--- What you should do ---
Can you transcribe every record below exactly as it appears?
# # # # # # #
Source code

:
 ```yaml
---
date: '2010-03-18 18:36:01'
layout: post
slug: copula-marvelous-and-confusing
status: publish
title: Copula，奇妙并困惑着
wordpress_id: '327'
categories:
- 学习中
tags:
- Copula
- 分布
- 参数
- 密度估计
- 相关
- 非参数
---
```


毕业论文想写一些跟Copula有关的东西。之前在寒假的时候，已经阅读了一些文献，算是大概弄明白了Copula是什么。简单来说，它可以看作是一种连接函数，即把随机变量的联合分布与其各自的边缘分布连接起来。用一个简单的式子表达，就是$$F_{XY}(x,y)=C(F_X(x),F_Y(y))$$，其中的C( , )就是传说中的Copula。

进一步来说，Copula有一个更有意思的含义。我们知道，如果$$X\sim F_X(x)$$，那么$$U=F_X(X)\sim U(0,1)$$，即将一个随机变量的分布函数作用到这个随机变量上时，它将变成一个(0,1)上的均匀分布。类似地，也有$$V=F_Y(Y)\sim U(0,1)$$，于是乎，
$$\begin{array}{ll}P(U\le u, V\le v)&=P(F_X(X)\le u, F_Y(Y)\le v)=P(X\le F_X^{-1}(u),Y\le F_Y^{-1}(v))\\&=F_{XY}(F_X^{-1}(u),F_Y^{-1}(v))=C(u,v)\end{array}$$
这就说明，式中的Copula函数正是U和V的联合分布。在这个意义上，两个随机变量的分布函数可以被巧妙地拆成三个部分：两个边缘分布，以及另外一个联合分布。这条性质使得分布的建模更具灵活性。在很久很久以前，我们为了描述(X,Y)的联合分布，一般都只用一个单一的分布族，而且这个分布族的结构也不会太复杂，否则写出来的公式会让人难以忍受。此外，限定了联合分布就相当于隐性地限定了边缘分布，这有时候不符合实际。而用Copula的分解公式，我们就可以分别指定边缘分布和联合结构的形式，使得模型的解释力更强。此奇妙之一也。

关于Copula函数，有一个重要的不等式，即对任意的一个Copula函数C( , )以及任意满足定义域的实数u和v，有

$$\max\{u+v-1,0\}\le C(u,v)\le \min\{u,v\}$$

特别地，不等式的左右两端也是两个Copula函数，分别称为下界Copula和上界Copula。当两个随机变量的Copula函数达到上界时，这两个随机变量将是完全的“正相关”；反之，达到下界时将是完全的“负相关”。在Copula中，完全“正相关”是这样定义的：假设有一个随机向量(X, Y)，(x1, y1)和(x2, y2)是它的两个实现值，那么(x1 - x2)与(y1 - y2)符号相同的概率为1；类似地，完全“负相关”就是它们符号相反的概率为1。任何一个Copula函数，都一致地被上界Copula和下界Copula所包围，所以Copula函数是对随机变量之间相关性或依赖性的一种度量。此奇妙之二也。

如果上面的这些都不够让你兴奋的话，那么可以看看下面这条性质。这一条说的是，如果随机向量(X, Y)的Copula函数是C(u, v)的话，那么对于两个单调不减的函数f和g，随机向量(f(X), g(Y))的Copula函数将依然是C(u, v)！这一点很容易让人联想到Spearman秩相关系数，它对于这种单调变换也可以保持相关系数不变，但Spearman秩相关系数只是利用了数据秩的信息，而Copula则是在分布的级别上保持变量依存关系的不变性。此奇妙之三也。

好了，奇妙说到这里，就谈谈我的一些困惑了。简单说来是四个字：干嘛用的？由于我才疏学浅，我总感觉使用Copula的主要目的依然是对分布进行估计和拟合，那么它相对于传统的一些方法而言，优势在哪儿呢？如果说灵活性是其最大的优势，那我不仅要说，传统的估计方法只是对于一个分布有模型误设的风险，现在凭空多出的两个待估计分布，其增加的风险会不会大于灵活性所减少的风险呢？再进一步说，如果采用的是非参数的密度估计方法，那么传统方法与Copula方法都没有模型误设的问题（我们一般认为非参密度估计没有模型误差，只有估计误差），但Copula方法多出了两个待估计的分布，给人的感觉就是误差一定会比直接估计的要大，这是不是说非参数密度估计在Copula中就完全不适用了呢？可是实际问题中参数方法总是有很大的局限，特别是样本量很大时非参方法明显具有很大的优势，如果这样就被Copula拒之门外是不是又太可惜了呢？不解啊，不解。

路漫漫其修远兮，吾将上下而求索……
# # # # # # #
--- Response to this task ---
Source code

:
 ```yaml
---
date: '2010-03-18 18:36:01'
layout: post
slug: copula-marvelous-and-confusing
status: publish
title: Copula，奇妙并困惑着
wordpress_id: '327'
categories:
- 学习中
tags:
- Copula
- 分布
- 参数
- 密度估计
- 相关
- 非参数
---
```


毕业论文想写一些跟Copula有关的东西。之前在寒假的时候，已经阅读了一些文献，算是大概弄明白了Copula是什么。简单来说，它可以看作是一种连接函数，即把随机变量的联合分布与其各自的边缘分布连接起来。用一个简单的式子表达，就是$$F_{XY}(x,y)=C(F_X(x),F_Y(y))$$，其中的C( , )就是传说中的Copula。

进一步来说，Copula有一个更有意思的含义。我们知道，如果$$X\sim F_X(x)$$，那么$$U=F_X(X)\sim U(0,1)$$，即将一个随机变量的分布函数作用到这个随机变量上时，它将变成一个(0,1)上的均匀分布。类似地，也有$$V=F_Y(Y)\sim U(0,1)$$，于是乎，
$$\begin{array}{ll}P(U\le u, V\le v)&=P(F_X(X)\le u, F_Y(Y)\le v)=P(X\le F_X^{-1}(u),Y\le F_Y^{-1}(v))\\&=F_{XY}(F_X^{-1}(u),F_Y^{-1}(v))=C(u,v)\end{array}$$
这就说明，式中的Copula函数正是U和V的联合分布。在这个意义上，两个随机变量的分布函数可以被巧妙地拆成三个部分：两个边缘分布，以及另外一个联合分布。这条性质使得分布的建模更具灵活性。在很久很久以前，我们为了描述(X,Y)的联合分布，一般都只用一个单一的分布族，而且这个分布族的结构也不会太复杂，否则写出来的公式会让人难以忍受。此外，限定了联合分布就相当于隐性地限定了边缘分布，这有时候不符合实际。而用Copula的分解公式，我们就可以分别指定边缘分布和联合结构的形式，使得模型的解释力更强。此奇妙之一也。

关于Copula函数，有一个重要的不等式，即对任意的一个Copula函数C( , )以及任意满足定义域的实数u和v，有

$$\max\{u+v-1,0\}\le C(u,v)\le \min\{u,v\}$$

特别地，不等式的左右两端也是两个Copula函数，分别称为下界Copula和上界Copula。当两个随机变量的Copula函数达到上界时，这两个随机变量将是完全的“正相关”；反之，达到下界时将是完全的“负相关”。在Copula中，完全“正相关”是这样定义的：假设有一个随机向量(X, Y)，(x1, y1)和(x2, y2)是它的两个实现值，那么(x1 - x2)与(y1 - y2)符号相同的概率为1；类似地，完全“负相关”就是它们符号相反的概率为1。任何一个Copula函数，都一致地被上界Copula和下界Copula所包围，所以Copula函数是对随机变量之间相关性或依赖性的一种度量。此奇妙之二也。

如果上面的这些都不够让你兴奋的话，那么可以看看下面这条性质。这一条说的是，如果随机向量(X, Y)的Copula函数是C(u, v)的话，那么对于两个单调不减的函数f和g，随机向量(f(X), g(Y))的Copula函数将依然是C(u, v)！这一点很容易让人联想到Spearman秩相关系数，它对于这种单调变换也可以保持相关系数不变，但Spearman秩相关系数只是利用了数据秩的信息，而Copula则是在分布的级别上保持变量依存关系的不变性。此奇妙之三也。

好了，奇妙说到这里，就谈谈我的一些困惑了。简单说来是四个字：干嘛用的？由于我才疏学浅，我总感觉使用Copula的主要目的依然是对分布进行估计和拟合，那么它相对于传统的一些方法而言，优势在哪儿呢？如果说灵活性是其最大的优势，那我不仅要说，传统的估计方法只是对于一个分布有模型误设的风险，现在凭空多出的两个待估计分布，其增加的风险会不会大于灵活性所减少的风险呢？再进一步说，如果采用的是非参数的密度估计方法，那么传统方法与Copula方法都没有模型误设的问题（我们一般认为非参密度估计没有模型误差，只有估计误差），但Copula方法多出了两个待估计的分布，给人的感觉就是误差一定会比直接估计的要大，这是不是说非参数密度估计在Copula中就完全不适用了呢？可是实际问题中参数方法总是有很大的局限，特别是样本量很大时非参方法明显具有很大的优势，如果这样就被Copula拒之门外是不是又太可惜了呢？不解啊，不解。

路漫漫其修远兮，吾将上下而求索……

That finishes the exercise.